Petrosino Square

Although there is nothing remarkable about this little triangular park and the buildings that surround it, the square is named after a very important Italian American and today serves as the northwest boundary of the Little Italy neighborhood.
Joseph Petrosino was a New York City police officer who was famous for his tireless battles against organized crime and today is still highly regarded for his techniques.
He was born in 1860 in a little village of the Campania Region in southern Italy. When he was still a boy he immigrated to New York with his cousin and first lived with his grandfather. After their grandfather's death the boys were adopted by the Orphans Court Judge, who would later open many doors in Joseph's career.
At the age of 23 Petrosino entered the New York Police Department, becoming the first Italian native to serve in the department. Since he was the only one in the police force to speak Italian, he was perfect for handling cases in the neighborhood that would later be called Little Italy. His abilities were noticed by New York City police commissioner Theodore Roosevelt, who would later become America's 26th president, and a the age of 35 Petrosino was promoted to the post of detective sergeant, a role that put him in charge of the Homicide Division. About ten years later he was made Lieutenant at the head of the Italian Squad, a special unit of Italian-American detectives working to round up the local mafia.
Petrosino's first major case was the Black Hand affair. More than a criminal organization, the Black Hand was an extortion method that gangsters from various affiliations participated in. When world-famous Italian tenor Enrico Caruso was performing at the Metropolitan Opera House, the gangsters tried to extort money from him, threatening him with his life. Caruso turned to the police and Petrosino, with the singer's assistance, was able to apprehend the blackmailers.
In 1901 Petrosino also discovered the presence of an Italian-based anarchist organization that was planning the assassination of President William McKinley. The organization had already been responsible for the assassination of King Umberto I of Italy a year earlier. Petrosino warned the presidential staff through Vice President Theodore Roosevelt, but McKinley did not take the threat seriously. A couple of weeks later McKinley was assassinated during his trip to Buffalo in upstate New York.

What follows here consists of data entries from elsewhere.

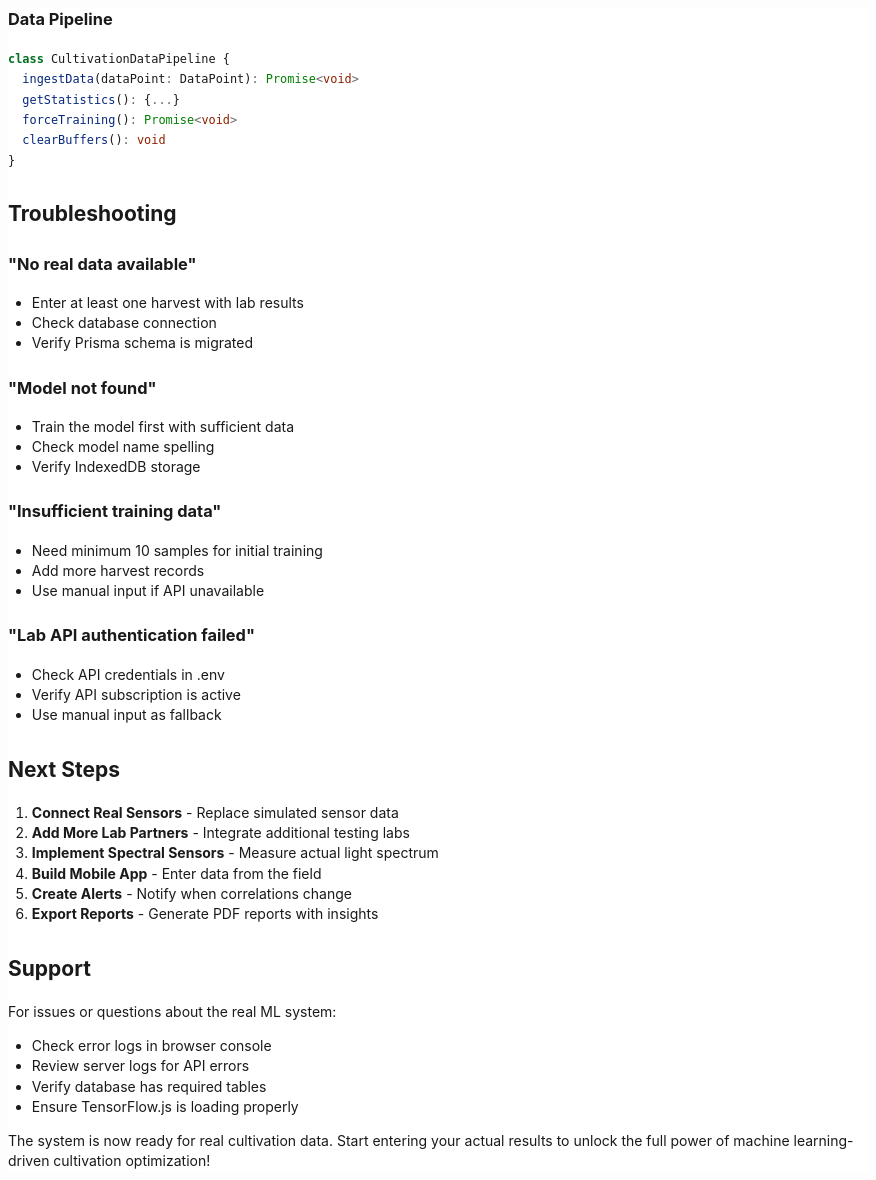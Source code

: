 ### Data Pipeline
```typescript
class CultivationDataPipeline {
  ingestData(dataPoint: DataPoint): Promise<void>
  getStatistics(): {...}
  forceTraining(): Promise<void>
  clearBuffers(): void
}
```

## Troubleshooting

### "No real data available"
- Enter at least one harvest with lab results
- Check database connection
- Verify Prisma schema is migrated

### "Model not found"
- Train the model first with sufficient data
- Check model name spelling
- Verify IndexedDB storage

### "Insufficient training data"
- Need minimum 10 samples for initial training
- Add more harvest records
- Use manual input if API unavailable

### "Lab API authentication failed"
- Check API credentials in .env
- Verify API subscription is active
- Use manual input as fallback

## Next Steps

1. **Connect Real Sensors** - Replace simulated sensor data
2. **Add More Lab Partners** - Integrate additional testing labs
3. **Implement Spectral Sensors** - Measure actual light spectrum
4. **Build Mobile App** - Enter data from the field
5. **Create Alerts** - Notify when correlations change
6. **Export Reports** - Generate PDF reports with insights

## Support

For issues or questions about the real ML system:
- Check error logs in browser console
- Review server logs for API errors
- Verify database has required tables
- Ensure TensorFlow.js is loading properly

The system is now ready for real cultivation data. Start entering your actual results to unlock the full power of machine learning-driven cultivation optimization!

In 1909 Petrosino travelled to Sicily to gather information on Italian-Americans who had criminal records in Italy with the aim of deporting them out of the United States. It was a top secret operation, but someone had leaked the information to a journalist, who wrote an article about it. Upon his arrival in Sicily, Petrosino was deceived into thinking he would be meeting an informer. But when he arrived at the meeting, he was gunned down by a couple of hitmen. Although the exact identity of the gunmen has not been established, it is thought that Petrosino's murder was ordered by Vito Cascioferro, a mob boss who had been deported from New York a few years earlier thanks to the arrest organized by Petrosino.
Joe Petrosino was given a hero's funeral in the Old St. Patrick's Cathedral on Mulberry Street, the main street of the Italian neighborhood in that period, with a procession that consisted of over 200,000 people. He was buried in the Calvary Cemetery in the borough of Queens.